One of the best qualities in the game of golf is that it can be produced in so many varying fashions. When a foursome can include any grouping of teenagers, fathers, grandfathers, wives, great-grandmothers, daughters, etc., it’s a rare, beautiful thing. Inherent to this quality are different body shapes, expectations and, most distinctly, different swings.

Striking a dimpled sphere straight around 100 mph is never easy, but that doesn’t mean that everyone at the Easter reunion — yes, everyone — can’t do it. Two-hundred-and-fifty yards (give or take a few) and on the short grass is the universal goal, but there are so many ways of doing it. I just want to say there’s no shame in being the ugly golfer, so long as it gets the job done.

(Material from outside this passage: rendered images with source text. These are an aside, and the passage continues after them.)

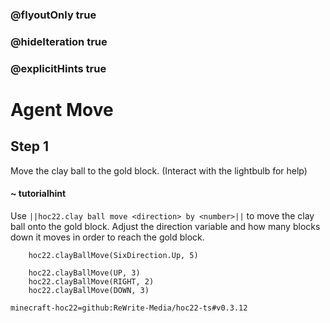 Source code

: ### @flyoutOnly true
### @hideIteration true
### @explicitHints true


# Agent Move

## Step 1
Move the clay ball to the gold block. (Interact with the lightbulb for help)

#### ~ tutorialhint  
Use ``||hoc22.clay ball move <direction> by <number>||`` to move the clay ball onto the gold block. Adjust the direction variable and how many blocks down it moves in order to reach the gold block.

```ghost
    hoc22.clayBallMove(SixDirection.Up, 5)
```
```template
    hoc22.clayBallMove(UP, 3)
    hoc22.clayBallMove(RIGHT, 2)
    hoc22.clayBallMove(DOWN, 3)
```

```package
minecraft-hoc22=github:ReWrite-Media/hoc22-ts#v0.3.12
```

Sure, there are ways of using the game to its maximum, lucrative potential, and to do so, you generally have to swing a pretty stick, but for the rest of us mortals, a decreasing handicap is a pretty fine alternative. Results matter most.

The (once) almighty Tiger Woods has changed his swing many times in his career. Nowadays — naturally, since he hasn’t won a major championship in more than five years — many people have criticized him for the move. He struggled to compete at the British Open last weekend, making the cut but finishing 69th and well over par. Playing better than him (by five strokes) was Tom Watson; 64-year-old Watson, plugging along playing with an AARP card in his pocket.

He’s doing it as smart as can be, though, because he plays golf with what works. He plays golf with what feels right.

Now I would be insulting the gods of hyperbole by directly comparing Tom Watson and my father as golfers, but that last paragraph is exactly how my father plays golf. Age and a dislocated shoulder from high school baseball have limited his upper body flexibility, so his full swing looks a lot like the typical half swing. It’s odd looking and prompts some confused looks whenever people let us play through. (Well, it’s either that or the cargo shorts and the mid-sized white socks draped over his calves.)

Nonetheless, that swing generates a wicked slice; a very wicked slice considering the distance the ball travels. The important thing, however, is that it usually finds the fairway (or at least more often than my aesthetically-appealing, swing-harder-and-you-might-hurt-yourself type of strike). It loops out to the left, making tree lined fairways a “tough course” for him, but like clockwork, it careens back right and sinks to the grass.

It works. For him, it’s what feels right.

He’s lethal on the green, so just like most amateur golfers, his game balances out and it’s fun for the entire foursome. In the end, flashiness is for the famous and prettiness is for the pros. The fact that you’re playing is the most important feature in this equation.